Duas matérias que circularam ontem chamavam atenção para um suposto problema de endividamento da Cosan.

Quem abriu o caminho foi a Agência Estado, com uma manchete que dizia, “Cosan/20F: Nível de endividamento pode afetar finanças e impedir cumprimento de obrigações”.

Horas depois, a Exame seguiu a mesma trilha: “Cosan alerta sobre dificuldades em cumprir obrigações financeiras”.

Obviamente, dado o pânico instalado nos mercados de crédito, esses títulos soam altamente plausíveis – e deixariam qualquer credor ou acionista da Cosan roendo as unhas.

Ocorre que as duas matérias têm como base os “Risk Factors” do Formulário 20-F que a Cosan – como todas as empresas sob jurisdição da SEC – envia anualmente ao regulador americano.

Ali, os advogados das empresas listam TODOS os fatores de risco (remotos ou não) que possam um dia ser questionados por acionistas; no caso da Cosan e suas controladas, contamos mais de 100.

Serve como uma espécie de seguro: se a empresa sofrer um revés mais adiante, os riscos estavam todos ali, declarados, o que livra a empresa de uma possível liability.  E, exceto por atualizações mínimas — refletindo riscos mais recentes como as repercussões da quebra de um banco — o texto é sempre padrão: os advogados copiam e colam de um cliente para o outro.

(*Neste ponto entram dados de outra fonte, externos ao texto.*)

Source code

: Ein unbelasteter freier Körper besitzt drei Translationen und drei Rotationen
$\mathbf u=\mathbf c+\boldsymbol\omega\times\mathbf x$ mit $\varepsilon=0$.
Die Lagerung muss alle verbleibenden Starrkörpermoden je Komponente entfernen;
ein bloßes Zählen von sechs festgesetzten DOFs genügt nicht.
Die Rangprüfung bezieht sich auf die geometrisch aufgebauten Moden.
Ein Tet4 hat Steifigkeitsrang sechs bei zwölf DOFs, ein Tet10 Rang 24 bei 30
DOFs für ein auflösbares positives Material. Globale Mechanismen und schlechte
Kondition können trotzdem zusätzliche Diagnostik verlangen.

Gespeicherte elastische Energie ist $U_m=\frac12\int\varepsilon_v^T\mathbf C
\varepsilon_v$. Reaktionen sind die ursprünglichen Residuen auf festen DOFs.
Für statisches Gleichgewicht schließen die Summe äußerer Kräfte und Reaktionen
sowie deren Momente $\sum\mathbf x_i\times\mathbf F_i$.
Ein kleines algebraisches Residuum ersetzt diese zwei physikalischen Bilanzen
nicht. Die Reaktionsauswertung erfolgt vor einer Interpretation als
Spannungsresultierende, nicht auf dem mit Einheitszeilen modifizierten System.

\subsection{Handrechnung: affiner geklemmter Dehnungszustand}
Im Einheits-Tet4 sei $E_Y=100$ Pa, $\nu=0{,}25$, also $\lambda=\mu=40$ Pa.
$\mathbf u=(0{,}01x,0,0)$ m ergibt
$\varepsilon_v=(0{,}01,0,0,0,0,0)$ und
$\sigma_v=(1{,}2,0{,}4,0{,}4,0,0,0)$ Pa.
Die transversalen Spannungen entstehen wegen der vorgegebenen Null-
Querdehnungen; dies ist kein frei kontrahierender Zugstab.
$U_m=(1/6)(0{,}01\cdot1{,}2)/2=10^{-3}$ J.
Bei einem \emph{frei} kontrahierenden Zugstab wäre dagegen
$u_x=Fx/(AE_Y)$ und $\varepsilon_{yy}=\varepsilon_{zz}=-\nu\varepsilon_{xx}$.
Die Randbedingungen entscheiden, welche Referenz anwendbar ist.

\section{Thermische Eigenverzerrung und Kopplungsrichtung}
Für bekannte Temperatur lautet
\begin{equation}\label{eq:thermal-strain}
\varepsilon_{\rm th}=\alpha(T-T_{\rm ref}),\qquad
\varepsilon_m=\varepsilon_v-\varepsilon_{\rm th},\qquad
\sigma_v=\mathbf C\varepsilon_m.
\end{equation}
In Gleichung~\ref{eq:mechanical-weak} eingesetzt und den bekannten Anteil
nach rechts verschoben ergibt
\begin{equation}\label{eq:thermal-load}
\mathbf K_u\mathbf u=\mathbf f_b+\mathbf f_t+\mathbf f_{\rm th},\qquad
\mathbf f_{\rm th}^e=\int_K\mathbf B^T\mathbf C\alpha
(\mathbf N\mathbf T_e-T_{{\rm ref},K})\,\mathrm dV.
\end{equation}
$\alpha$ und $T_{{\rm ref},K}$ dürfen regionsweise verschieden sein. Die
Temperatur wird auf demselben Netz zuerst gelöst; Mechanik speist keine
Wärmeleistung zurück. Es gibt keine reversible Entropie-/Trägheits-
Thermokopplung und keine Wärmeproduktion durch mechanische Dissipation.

A Ultrapar, por exemplo, também alerta em seu 20F que “nosso nível de endividamento pode exigir o uso de parte significativa do fluxo de caixa da Companhia para cobrir a dívida.”

Como a Cosan passou a ter registro na SEC em 2021, este foi o segundo ano em que a empresa reporta os mesmos fatores de risco. Sua antecessora, a CZZ, usava a mesma linguagem desde 2015, pelo que conseguimos apurar.

A tempo: no final do último tri reportado, a Cosan tinha uma alavancagem de 2,2x EBITDA – um número que dificilmente merece uma manchete.